One i have not yet seen (but no doubt i skipped that reply!) is,"if you think your old Yamaha is so sweet, why not just keep it? Its free..."

 

Now, is much new gear bright and/or harsh (not the same thing!)? And is it too perfect (***certainly*** not the same thing).

 

If it were perfect, on great recordings it would vanish and the band would seem to appear, on on bad recordings they would sound reliably, well, bad. So unless you expect your stuff to make up for crap recordings, let’s assume nastly sounding stuff is not perfect. We honestly don’t know why not all data correlates.

 

Atmosphere hit on one of the key things - there are two classes of distortions. Musical ones that are musically related ("consonant") and nastly, a-musical ones that your brain says "where the F did that come from?" ("dissonant"). We can tolerate, and sometimes ENJOY large amounts of musical distortion. Example A: tubes. We hear and cringe from even small amounts of dissonant distortion: example B: bad digital, many cheap solid state amps, esepcially modern ones with SPMSs.

 

I will also report that many components are in fact bright and measure so. I can only speculate that they a) jump out in demos as "crisper" (the puppy that runs up to you rather than sitting in the corner of the cage) to they make up for many middle age+ men’s high frequency hearing loss. If like me, you still hear 20 khz, they sound bright, mostly because the ARE bright. I wont name names since that generates a flame war. Mostly speakers and moving coil cartridges.

 

Its why we must listen. And not do quick A-Bs but extended listening (yea, blind if you can pull it off, its not easy).

 

G

 

I have not had any ear fatigue with higher frequencies but have had issues with lower frequencies. When adding sub woofers to a system I would get ear pressure and fatigue until I was able to dial in the subs to blend in perfectly with the stand mount speakers and disappear.

 

in my experience, harsh or bright systems are the result of:

1. noisy power supply

2. noisy networks (for digital)

 

The solutions are:

1. A mains power conditioner (PSM 156 is a great option) or mains regenerator if affordable.

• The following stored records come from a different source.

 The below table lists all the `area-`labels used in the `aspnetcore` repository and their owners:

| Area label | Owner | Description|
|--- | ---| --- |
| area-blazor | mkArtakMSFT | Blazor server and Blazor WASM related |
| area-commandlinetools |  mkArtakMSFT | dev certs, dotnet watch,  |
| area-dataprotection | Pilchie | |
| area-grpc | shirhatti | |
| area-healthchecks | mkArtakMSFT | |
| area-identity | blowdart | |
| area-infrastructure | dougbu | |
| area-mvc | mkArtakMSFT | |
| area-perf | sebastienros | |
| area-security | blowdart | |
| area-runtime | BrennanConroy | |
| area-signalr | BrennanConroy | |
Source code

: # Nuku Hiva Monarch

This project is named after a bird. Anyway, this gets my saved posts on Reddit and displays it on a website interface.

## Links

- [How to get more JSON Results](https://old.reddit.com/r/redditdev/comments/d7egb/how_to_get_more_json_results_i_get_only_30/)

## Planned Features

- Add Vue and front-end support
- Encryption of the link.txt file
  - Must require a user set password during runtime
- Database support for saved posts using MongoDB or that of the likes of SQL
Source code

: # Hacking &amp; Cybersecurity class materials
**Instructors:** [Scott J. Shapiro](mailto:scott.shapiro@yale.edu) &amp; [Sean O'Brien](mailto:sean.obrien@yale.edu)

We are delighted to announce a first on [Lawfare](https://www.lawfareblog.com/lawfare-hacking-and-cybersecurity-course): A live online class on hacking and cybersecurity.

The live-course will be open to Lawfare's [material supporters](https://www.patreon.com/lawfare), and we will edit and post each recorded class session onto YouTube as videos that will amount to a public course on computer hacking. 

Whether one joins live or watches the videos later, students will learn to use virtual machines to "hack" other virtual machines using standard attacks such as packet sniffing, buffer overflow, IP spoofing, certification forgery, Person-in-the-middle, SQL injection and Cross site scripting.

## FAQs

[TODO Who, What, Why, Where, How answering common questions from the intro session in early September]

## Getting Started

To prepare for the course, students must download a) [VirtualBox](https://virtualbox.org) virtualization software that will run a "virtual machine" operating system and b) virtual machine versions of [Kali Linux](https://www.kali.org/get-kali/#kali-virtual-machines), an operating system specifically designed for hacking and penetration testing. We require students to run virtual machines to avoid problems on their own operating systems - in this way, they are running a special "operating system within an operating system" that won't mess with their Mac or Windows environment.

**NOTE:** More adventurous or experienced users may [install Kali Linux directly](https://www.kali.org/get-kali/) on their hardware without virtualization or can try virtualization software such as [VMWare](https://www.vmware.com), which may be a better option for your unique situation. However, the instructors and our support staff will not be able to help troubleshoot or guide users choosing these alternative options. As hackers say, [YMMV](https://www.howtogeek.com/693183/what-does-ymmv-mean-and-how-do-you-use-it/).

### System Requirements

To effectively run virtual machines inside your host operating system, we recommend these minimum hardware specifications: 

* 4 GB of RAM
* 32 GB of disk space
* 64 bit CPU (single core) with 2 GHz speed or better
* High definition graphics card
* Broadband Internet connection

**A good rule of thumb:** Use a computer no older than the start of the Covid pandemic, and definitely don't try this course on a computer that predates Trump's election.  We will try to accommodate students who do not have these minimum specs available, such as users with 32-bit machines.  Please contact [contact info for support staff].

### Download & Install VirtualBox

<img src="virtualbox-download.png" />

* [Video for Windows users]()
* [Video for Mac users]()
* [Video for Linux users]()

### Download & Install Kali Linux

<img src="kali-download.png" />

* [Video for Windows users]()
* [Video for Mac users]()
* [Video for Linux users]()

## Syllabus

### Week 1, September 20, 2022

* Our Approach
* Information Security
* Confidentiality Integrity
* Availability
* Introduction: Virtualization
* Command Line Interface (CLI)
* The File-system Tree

2. An audiophile network switch (Bonn 8) with Linear Power Supply

3. Isolate the DAC from the network switch with a renderer (Antipodes EX)

4. Reclocking the digital signal (etherRegen)

5. Only use hard wired connections to

the DAC and avoid optical. 

5. Better power cables with after market fuses.

 

Ghod luck! 

"in my experience, harsh or bright systems are the result of:

1. noisy power supply

2. noisy networks (for digital)"

? Cut out digital and half your problems.